89 In its notice of appeal dated 20 November 2015, Woodside seeks the following order consequent upon the appeal being allowed and the decision of the arbitrator being quashed:
The matter be remitted to a different Arbitrator for consideration.
90 However, at the conclusion of her oral submissions, in answer to question that I asked, Ms Archer suggested that once the court has reached a view about the merits of the appeal, it is 'a very short step' to then conclude that Woodside's conduct was not unreasonable and harsh in the circumstances of the case. Ms Archer submitted 'that is what your Honour should do' (ts 42.9).
91 Although Mr Brooksby did not oppose the court itself determining whether Woodside's conduct was unreasonable and harsh, in my view, on balance, the course proposed in the notice of appeal should be followed.
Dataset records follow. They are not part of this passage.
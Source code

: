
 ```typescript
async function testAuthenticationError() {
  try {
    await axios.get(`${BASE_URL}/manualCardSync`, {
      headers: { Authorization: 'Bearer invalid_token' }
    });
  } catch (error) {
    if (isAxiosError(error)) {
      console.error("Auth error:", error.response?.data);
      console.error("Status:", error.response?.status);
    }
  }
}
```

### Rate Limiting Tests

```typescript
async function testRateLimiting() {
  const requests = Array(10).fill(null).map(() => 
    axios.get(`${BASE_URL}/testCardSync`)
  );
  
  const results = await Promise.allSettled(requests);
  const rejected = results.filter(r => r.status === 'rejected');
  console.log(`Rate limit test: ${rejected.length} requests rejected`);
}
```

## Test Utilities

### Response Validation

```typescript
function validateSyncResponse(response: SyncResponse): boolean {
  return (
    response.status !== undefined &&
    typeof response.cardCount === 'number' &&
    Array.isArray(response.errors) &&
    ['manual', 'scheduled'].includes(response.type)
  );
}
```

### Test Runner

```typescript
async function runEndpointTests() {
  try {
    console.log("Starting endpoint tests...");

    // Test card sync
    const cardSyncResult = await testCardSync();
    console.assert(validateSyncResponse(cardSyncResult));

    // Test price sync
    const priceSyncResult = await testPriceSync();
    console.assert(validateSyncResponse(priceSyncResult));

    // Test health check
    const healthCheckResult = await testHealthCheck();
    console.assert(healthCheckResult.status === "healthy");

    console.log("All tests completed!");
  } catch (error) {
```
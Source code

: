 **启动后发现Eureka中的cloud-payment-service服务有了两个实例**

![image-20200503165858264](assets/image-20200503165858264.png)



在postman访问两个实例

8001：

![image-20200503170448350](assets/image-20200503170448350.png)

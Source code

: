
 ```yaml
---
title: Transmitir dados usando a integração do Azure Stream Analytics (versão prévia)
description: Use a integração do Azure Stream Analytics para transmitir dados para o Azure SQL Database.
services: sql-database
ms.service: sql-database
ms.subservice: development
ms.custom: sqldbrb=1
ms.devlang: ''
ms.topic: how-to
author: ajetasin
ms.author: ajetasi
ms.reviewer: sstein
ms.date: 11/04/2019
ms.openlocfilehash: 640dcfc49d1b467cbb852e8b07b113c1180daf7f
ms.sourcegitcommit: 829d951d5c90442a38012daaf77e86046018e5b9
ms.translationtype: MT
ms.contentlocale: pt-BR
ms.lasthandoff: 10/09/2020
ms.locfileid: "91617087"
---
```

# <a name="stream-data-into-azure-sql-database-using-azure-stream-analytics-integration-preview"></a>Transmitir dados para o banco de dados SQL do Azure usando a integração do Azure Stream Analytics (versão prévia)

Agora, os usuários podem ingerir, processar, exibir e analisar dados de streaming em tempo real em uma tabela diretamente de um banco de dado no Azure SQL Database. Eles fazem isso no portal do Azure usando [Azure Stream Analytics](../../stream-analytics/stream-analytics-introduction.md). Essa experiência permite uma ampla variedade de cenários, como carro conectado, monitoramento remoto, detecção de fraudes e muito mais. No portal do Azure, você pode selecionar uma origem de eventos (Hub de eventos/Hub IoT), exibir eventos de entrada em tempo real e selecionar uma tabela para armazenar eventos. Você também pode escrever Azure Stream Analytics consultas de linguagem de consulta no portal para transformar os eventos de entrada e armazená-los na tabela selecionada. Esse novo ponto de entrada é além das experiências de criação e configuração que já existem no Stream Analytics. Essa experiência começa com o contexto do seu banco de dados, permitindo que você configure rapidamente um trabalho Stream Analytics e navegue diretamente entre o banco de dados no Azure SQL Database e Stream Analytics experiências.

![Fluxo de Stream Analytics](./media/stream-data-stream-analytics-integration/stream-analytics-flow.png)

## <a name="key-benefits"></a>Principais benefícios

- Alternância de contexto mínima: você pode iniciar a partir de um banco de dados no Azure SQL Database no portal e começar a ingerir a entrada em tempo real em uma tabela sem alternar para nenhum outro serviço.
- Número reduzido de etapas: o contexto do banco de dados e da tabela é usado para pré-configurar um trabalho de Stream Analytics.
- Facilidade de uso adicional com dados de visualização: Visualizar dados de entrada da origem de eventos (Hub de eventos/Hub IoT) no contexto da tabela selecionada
92 I consider that the matter should be remitted to the Workers' Compensation Arbitration Service for determination in accordance with law by a different arbitrator, because the Arbitration Service is the specialist workers' compensation jurisdiction in this State and the determination of whether Woodside's conduct on 13 August 2013, viewed as is appropriate and necessary in the context of the entire investigative and disciplinary process that Woodside foreshadowed to Ms Kieronski at the meeting and which subsequently took place, was unreasonable and harsh, involves a question of fact and degree. Although the court is required to conduct a 'real review' (Jakovljevic [24]) and is expressly authorised by s 247(7)(a) of the WCIM Act to 'substitute, and make in addition, any decision that should have been made in the first instance', in my view, the contemplation of the WCIM Act is that factual determinations in relation to claims for workers' compensation, such as whether an employer's conduct in a worker's discipline is unreasonable and harsh, should generally be made within the specialist jurisdiction, rather than by the appeal court.
Counterclaim
93 By a notice of counterclaim, Ms Kieronski contends that Woodside's conduct 'over [the] entire period' from the conclusion of Ms Kieronski's secondment 'was unreasonable and harsh'. As I have said, the contemplation of the WCIM Act is that factual determinations in relation to claims for workers' compensation, such as whether an employer's conduct in a worker's discipline is unreasonable and harsh, should generally be made within the specialist jurisdiction, rather than by the appeal court. If this new contention is maintained, it will be up to the new arbitrator to determine whether leave should be granted to Ms Kieronski to present a different or alternative argument in support of her claim for compensation.
Conclusion
94 Leave to appeal should be granted in relation to grounds 3, 4 and 5. The appeal should be allowed, the decision of the arbitrator made on 28 October 2015 should be quashed and the orders made on that day should be set aside. The matter should be remitted to the Workers' Compensation Arbitration Service for determination in accordance with law by a different arbitrator.